The study - peer-reviewed to consensus if cautious optimism - found dense tau protein deposits in parts of the brain where CTE typically shows. A critical point is that what the UCLA team found looks different than diseases with similar effects to the brain, such as depression or Alzheimer’s.
Play it forward, and it’s easy to imagine a day when CTE tests on living athletes are widely used and seen as critically important. Just like an athlete can get a test on his knee ligaments, he could get one on his brain. Both would help inform a decision on whether he should play.
Bailes and the rest of his team have been careful to describe their findings as “preliminary.” This is only a pilot study, after all, and there remains no cure for CTE. But the indications are promising, and the possibilities are life-saving.
“If someone was suspected to be developing CTE, you’d possibly use this to see how much tau protein burden they have,” Bailes says. “It’s something you’d use to determine if someone has a likelihood of developing CTE.”

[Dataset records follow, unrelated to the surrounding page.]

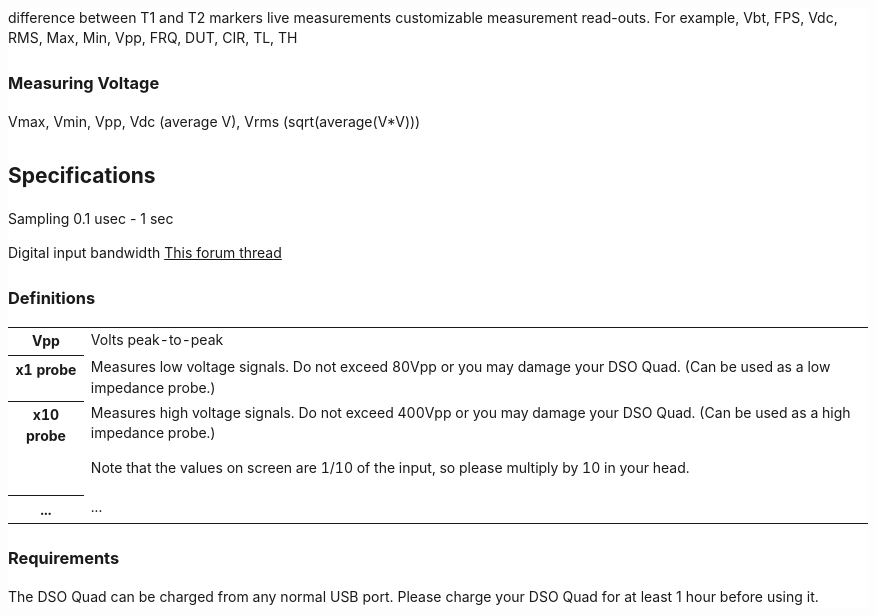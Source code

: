 <td> difference between T1 and T2 markers
</td></tr>
<tr>
<td> live measurements
</td>
<td> customizable measurement read-outs. For example, Vbt, FPS, Vdc, RMS, Max, Min, Vpp, FRQ, DUT, CIR, TL, TH
</td></tr></table>

### Measuring Voltage

Vmax, Vmin, Vpp, Vdc (average V), Vrms (sqrt(average(V*V)))

## Specifications

Sampling 0.1 usec - 1 sec

Digital input bandwidth [This forum thread](https://forum.seeedstudio.com/viewtopic.php?f=22&amp;t=1978)

### Definitions

<table>
<tr>
<th> Vpp
</th>
<td> Volts peak-to-peak
</td></tr>
<tr>
<th> x1 probe
</th>
<td> Measures low voltage signals. Do not exceed 80Vpp or you may damage your DSO Quad. (Can be used as a low impedance probe.)
</td></tr>
<tr>
<th> x10 probe
</th>
<td> Measures high voltage signals. Do not exceed 400Vpp or you may damage your DSO Quad. (Can be used as a high impedance probe.)

Note that the values on screen are 1/10 of the input, so please multiply by 10 in your head.

</td></tr>
<tr>
<th> ...
</th>
<td> ...
</td></tr></table>

### Requirements

The DSO Quad can be charged from any normal USB port. Please charge your DSO Quad for at least 1 hour before using it.
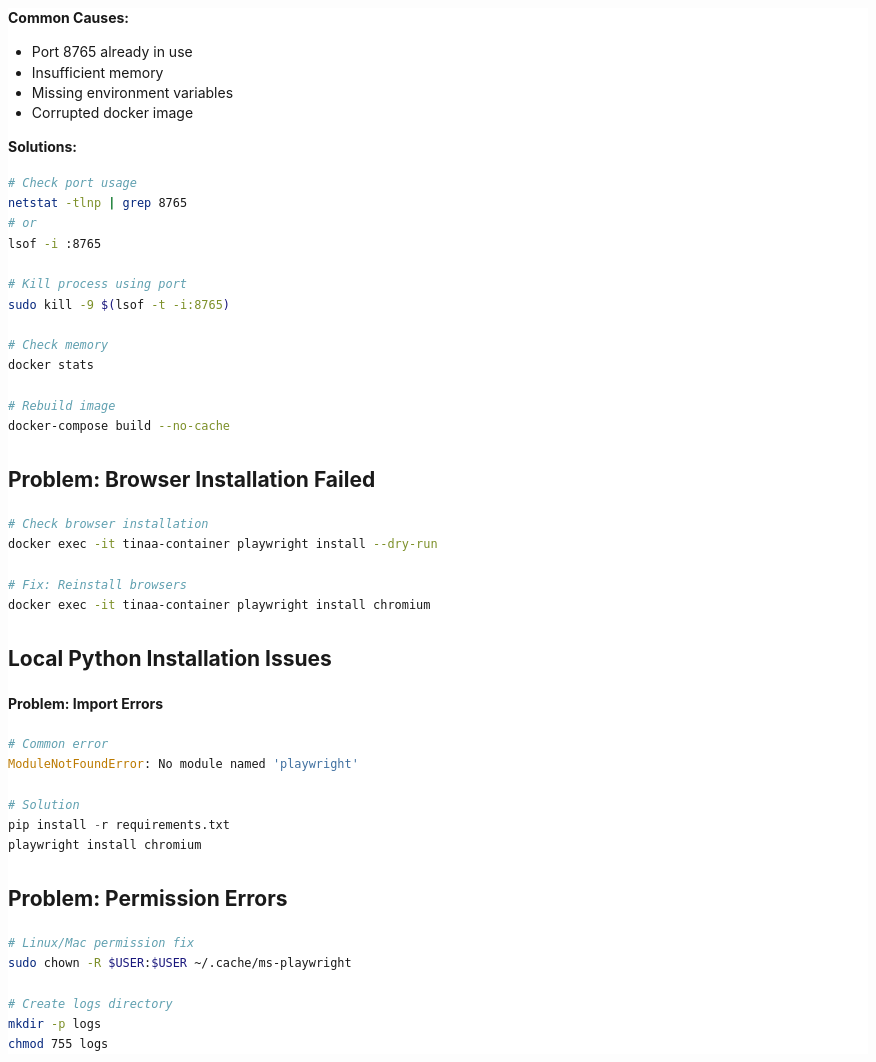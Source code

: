 **Common Causes:**
- Port 8765 already in use
- Insufficient memory
- Missing environment variables
- Corrupted docker image

**Solutions:**
```bash
# Check port usage
netstat -tlnp | grep 8765
# or
lsof -i :8765

# Kill process using port
sudo kill -9 $(lsof -t -i:8765)

# Check memory
docker stats

# Rebuild image
docker-compose build --no-cache
```

## Problem: Browser Installation Failed
```bash
# Check browser installation
docker exec -it tinaa-container playwright install --dry-run

# Fix: Reinstall browsers
docker exec -it tinaa-container playwright install chromium
```

## Local Python Installation Issues

#### Problem: Import Errors
```python
# Common error
ModuleNotFoundError: No module named 'playwright'

# Solution
pip install -r requirements.txt
playwright install chromium
```

## Problem: Permission Errors
```bash
# Linux/Mac permission fix
sudo chown -R $USER:$USER ~/.cache/ms-playwright

# Create logs directory
mkdir -p logs
chmod 755 logs
```
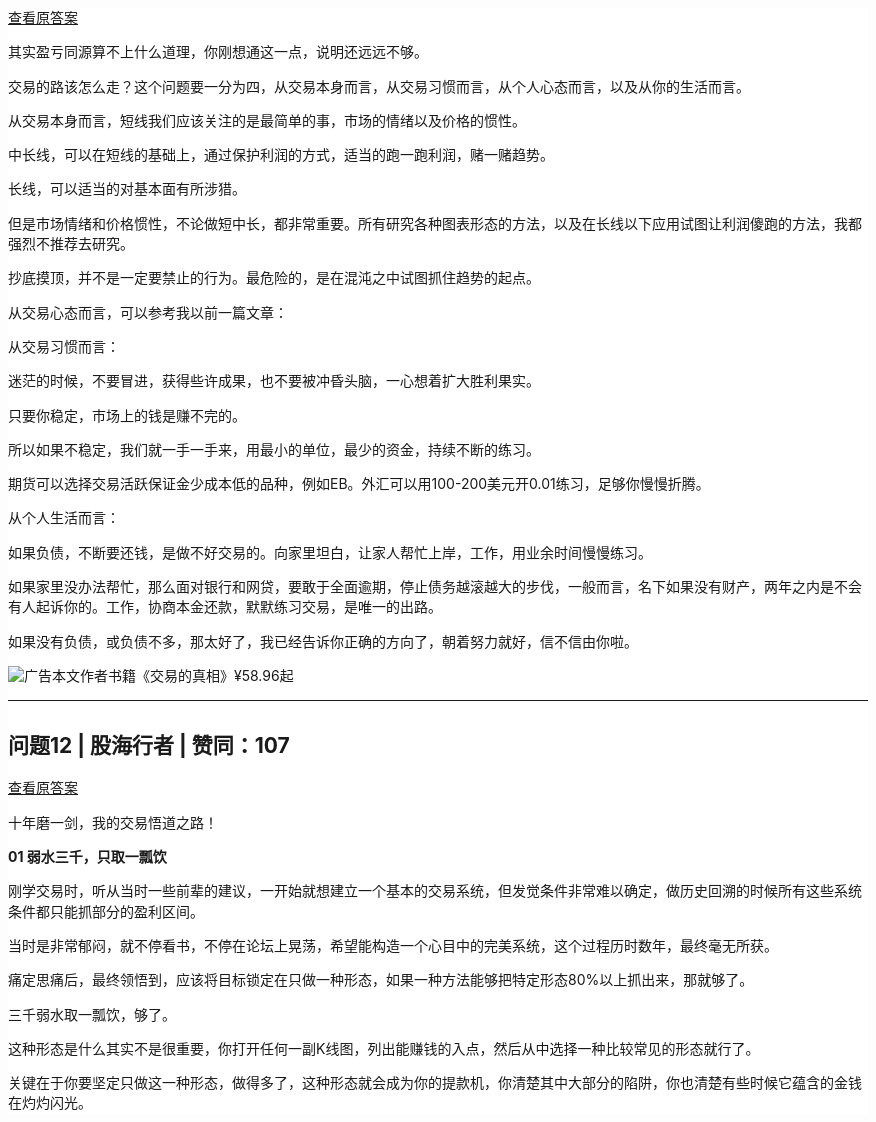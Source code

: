 [查看原答案](https://www.zhihu.com/question/428293621/answer/1685821895)

其实盈亏同源算不上什么道理，你刚想通这一点，说明还远远不够。

交易的路该怎么走？这个问题要一分为四，从交易本身而言，从交易习惯而言，从个人心态而言，以及从你的生活而言。

从交易本身而言，短线我们应该关注的是最简单的事，市场的情绪以及价格的惯性。

中长线，可以在短线的基础上，通过保护利润的方式，适当的跑一跑利润，赌一赌趋势。

长线，可以适当的对基本面有所涉猎。

但是市场情绪和价格惯性，不论做短中长，都非常重要。所有研究各种图表形态的方法，以及在长线以下应用试图让利润傻跑的方法，我都强烈不推荐去研究。

抄底摸顶，并不是一定要禁止的行为。最危险的，是在混沌之中试图抓住趋势的起点。

从交易心态而言，可以参考我以前一篇文章：

从交易习惯而言：

迷茫的时候，不要冒进，获得些许成果，也不要被冲昏头脑，一心想着扩大胜利果实。

只要你稳定，市场上的钱是赚不完的。

所以如果不稳定，我们就一手一手来，用最小的单位，最少的资金，持续不断的练习。

期货可以选择交易活跃保证金少成本低的品种，例如EB。外汇可以用100-200美元开0.01练习，足够你慢慢折腾。

从个人生活而言：

如果负债，不断要还钱，是做不好交易的。向家里坦白，让家人帮忙上岸，工作，用业余时间慢慢练习。

如果家里没办法帮忙，那么面对银行和网贷，要敢于全面逾期，停止债务越滚越大的步伐，一般而言，名下如果没有财产，两年之内是不会有人起诉你的。工作，协商本金还款，默默练习交易，是唯一的出路。

如果没有负债，或负债不多，那太好了，我已经告诉你正确的方向了，朝着努力就好，信不信由你啦。

![广告本文作者书籍《交易的真相》¥58.96起​](https://union-click.jd.com/jdc?e=jdext-1334848185685487616-0&p=AyIGZRprFQEaB1QdXRYyVlgNRQQlW1dCFFlQCxxKQgFHRE5XDVULR0UVARoHVB1dFh1LQglGa1QCG14%2BfyQdYmdHUF5BYmpiAzcdMGUOHjdVElsXChMGVRxYJQITBlUfXhYBFAZlK1sQMllpVCtaJQIVB1UaWRYFEwFcHlMlAhoDZc31gdeauIyr%2FsOovNLYq46cqca50ytrJQEiXABPElAeEgVXHlIQCxIOURxSEQcbAVIbXAkDIgdUGlgcBRIAVx01EAMTBlYcUhADFmlWGVsUChMPUxtZJQIiBGVFNRRRElJTTF8TbEhdV0BdUkURaVAdXxMEFQ5dK1kUAxAF)

---

## 问题12 | 股海行者 | 赞同：107

[查看原答案](https://www.zhihu.com/question/428293621/answer/3201572722)

十年磨一剑，我的交易悟道之路！

**01 弱水三千，只取一瓢饮**

刚学交易时，听从当时一些前辈的建议，一开始就想建立一个基本的交易系统，但发觉条件非常难以确定，做历史回溯的时候所有这些系统条件都只能抓部分的盈利区间。

当时是非常郁闷，就不停看书，不停在论坛上晃荡，希望能构造一个心目中的完美系统，这个过程历时数年，最终毫无所获。

痛定思痛后，最终领悟到，应该将目标锁定在只做一种形态，如果一种方法能够把特定形态80%以上抓出来，那就够了。

  

三千弱水取一瓢饮，够了。

  

这种形态是什么其实不是很重要，你打开任何一副K线图，列出能赚钱的入点，然后从中选择一种比较常见的形态就行了。

  

关键在于你要坚定只做这一种形态，做得多了，这种形态就会成为你的提款机，你清楚其中大部分的陷阱，你也清楚有些时候它蕴含的金钱在灼灼闪光。
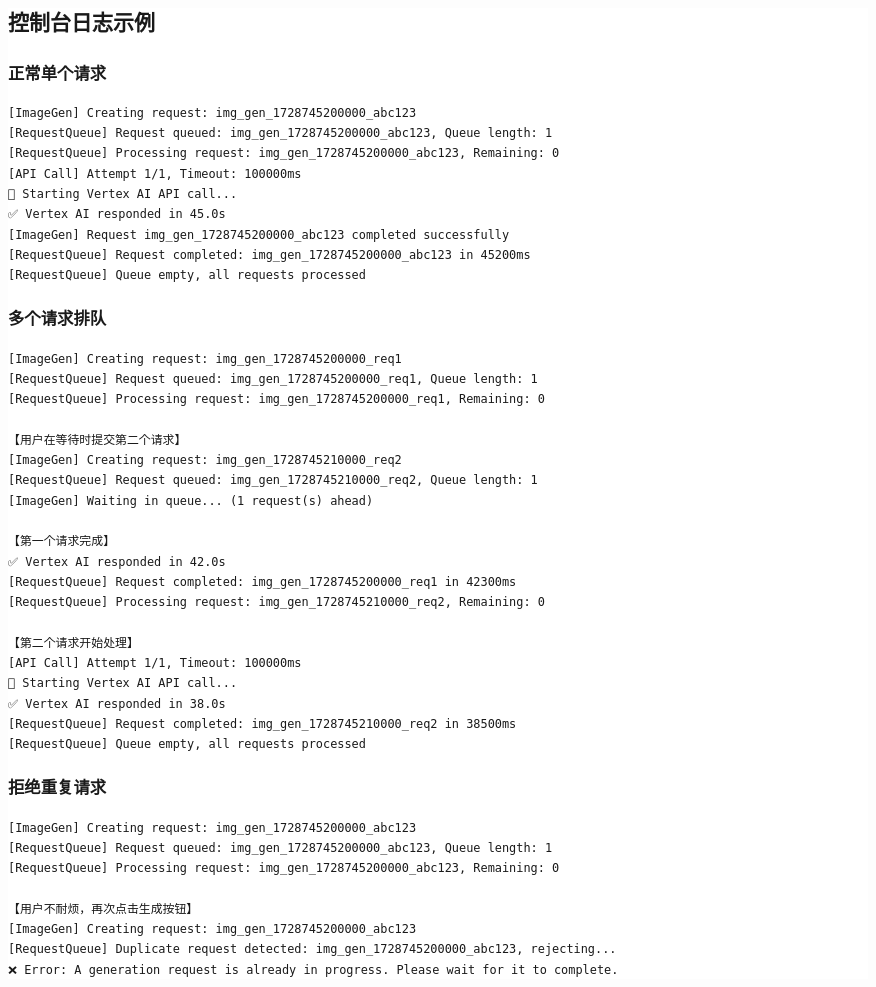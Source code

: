 ## 控制台日志示例

### 正常单个请求
```
[ImageGen] Creating request: img_gen_1728745200000_abc123
[RequestQueue] Request queued: img_gen_1728745200000_abc123, Queue length: 1
[RequestQueue] Processing request: img_gen_1728745200000_abc123, Remaining: 0
[API Call] Attempt 1/1, Timeout: 100000ms
📡 Starting Vertex AI API call...
✅ Vertex AI responded in 45.0s
[ImageGen] Request img_gen_1728745200000_abc123 completed successfully
[RequestQueue] Request completed: img_gen_1728745200000_abc123 in 45200ms
[RequestQueue] Queue empty, all requests processed
```

### 多个请求排队
```
[ImageGen] Creating request: img_gen_1728745200000_req1
[RequestQueue] Request queued: img_gen_1728745200000_req1, Queue length: 1
[RequestQueue] Processing request: img_gen_1728745200000_req1, Remaining: 0

【用户在等待时提交第二个请求】
[ImageGen] Creating request: img_gen_1728745210000_req2
[RequestQueue] Request queued: img_gen_1728745210000_req2, Queue length: 1
[ImageGen] Waiting in queue... (1 request(s) ahead)

【第一个请求完成】
✅ Vertex AI responded in 42.0s
[RequestQueue] Request completed: img_gen_1728745200000_req1 in 42300ms
[RequestQueue] Processing request: img_gen_1728745210000_req2, Remaining: 0

【第二个请求开始处理】
[API Call] Attempt 1/1, Timeout: 100000ms
📡 Starting Vertex AI API call...
✅ Vertex AI responded in 38.0s
[RequestQueue] Request completed: img_gen_1728745210000_req2 in 38500ms
[RequestQueue] Queue empty, all requests processed
```

### 拒绝重复请求
```
[ImageGen] Creating request: img_gen_1728745200000_abc123
[RequestQueue] Request queued: img_gen_1728745200000_abc123, Queue length: 1
[RequestQueue] Processing request: img_gen_1728745200000_abc123, Remaining: 0

【用户不耐烦，再次点击生成按钮】
[ImageGen] Creating request: img_gen_1728745200000_abc123
[RequestQueue] Duplicate request detected: img_gen_1728745200000_abc123, rejecting...
❌ Error: A generation request is already in progress. Please wait for it to complete.
```
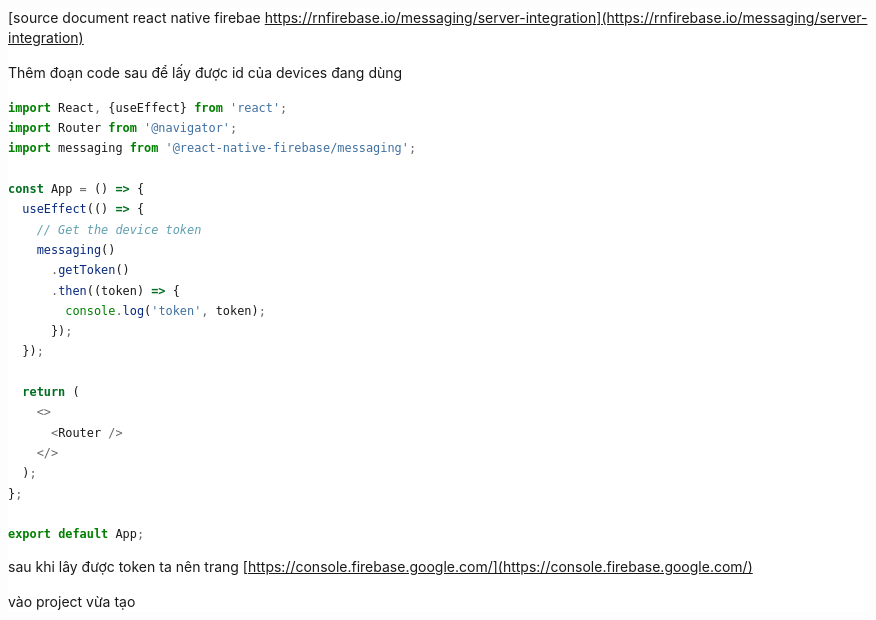 [source document react native firebae https://rnfirebase.io/messaging/server-integration](https://rnfirebase.io/messaging/server-integration)

Thêm đoạn code sau để lấy được id của devices đang dùng

```javascript
import React, {useEffect} from 'react';
import Router from '@navigator';
import messaging from '@react-native-firebase/messaging';

const App = () => {
  useEffect(() => {
    // Get the device token
    messaging()
      .getToken()
      .then((token) => {
        console.log('token', token);
      });
  });

  return (
    <>
      <Router />
    </>
  );
};

export default App;
```

sau khi lây được token ta nên trang [https://console.firebase.google.com/](https://console.firebase.google.com/)

vào project vừa tạo
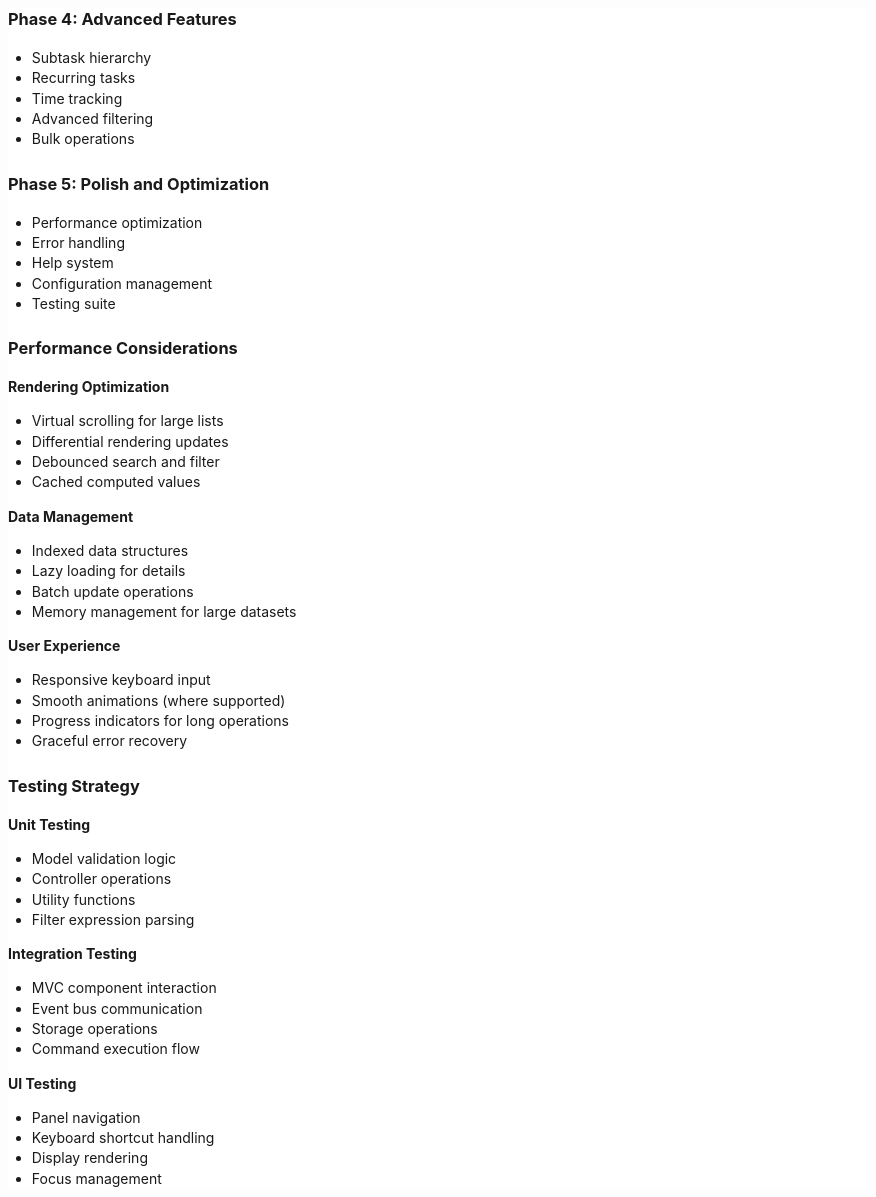 ### Phase 4: Advanced Features
- Subtask hierarchy
- Recurring tasks
- Time tracking
- Advanced filtering
- Bulk operations

### Phase 5: Polish and Optimization
- Performance optimization
- Error handling
- Help system
- Configuration management
- Testing suite

### Performance Considerations

**Rendering Optimization**
- Virtual scrolling for large lists
- Differential rendering updates
- Debounced search and filter
- Cached computed values

**Data Management**
- Indexed data structures
- Lazy loading for details
- Batch update operations
- Memory management for large datasets

**User Experience**
- Responsive keyboard input
- Smooth animations (where supported)
- Progress indicators for long operations
- Graceful error recovery

### Testing Strategy

**Unit Testing**
- Model validation logic
- Controller operations
- Utility functions
- Filter expression parsing

**Integration Testing**
- MVC component interaction
- Event bus communication
- Storage operations
- Command execution flow

**UI Testing**
- Panel navigation
- Keyboard shortcut handling
- Display rendering
- Focus management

At that point, doctors could treat the disease or keep the patient out of harm’s way. Either way, lives could be saved. The findings are being promoted primarily as an aid to former players who want to know if they have CTE. But Stiles’ case - he didn’t die of CTE, but his brain was developing it - shows you don’t have to be an NFL veteran to potentially benefit.
It’s easy to imagine Bailes’ findings someday saving lives both young and old.
Ron Stiles is not what many might expect in a grieving father who lost a son to a football game. He doesn’t blame football, necessarily. Once, pushed by a reporter, he said he’d rather people stop riding motorcycles than play football. His lesson from this is that nothing in life is guaranteed, which is why his family has prioritized spreading Nathan’s strong faith over awareness for head injuries.
All that said, Stiles is moved by this study’s significance.
“If we’d known b?&” he says, his voice trailing off for a moment. “We don’t know when CTE came on him, but football is something we wouldn’t want him doing if we’d have known. Would he have been alive today? I can’t answer that.”
Bailes can’t either, though the possibility is there. In theory, if Stiles knew he was developing this deadly protein in his brain, he could’ve quit football earlier and held off the full onslaught of this deadly disease. There are still too many uncertainties to know for sure.
The potential of preventing cases like Stiles’ only furthers the importance of these findings, because younger players aren’t even the focus. Bailes sees this first as a way to help old professionals, and guide active players’ decisions on whether to retire. Future cases like Stiles’ could be an invaluable aid in learning more about CTE, as well as help younger players navigate the dangers.
So much of the news around this has been tragic. Finally, in the days before the country’s biggest sports party, a new hope that fewer parents will know the unthinkable pain of watching their child die from a game.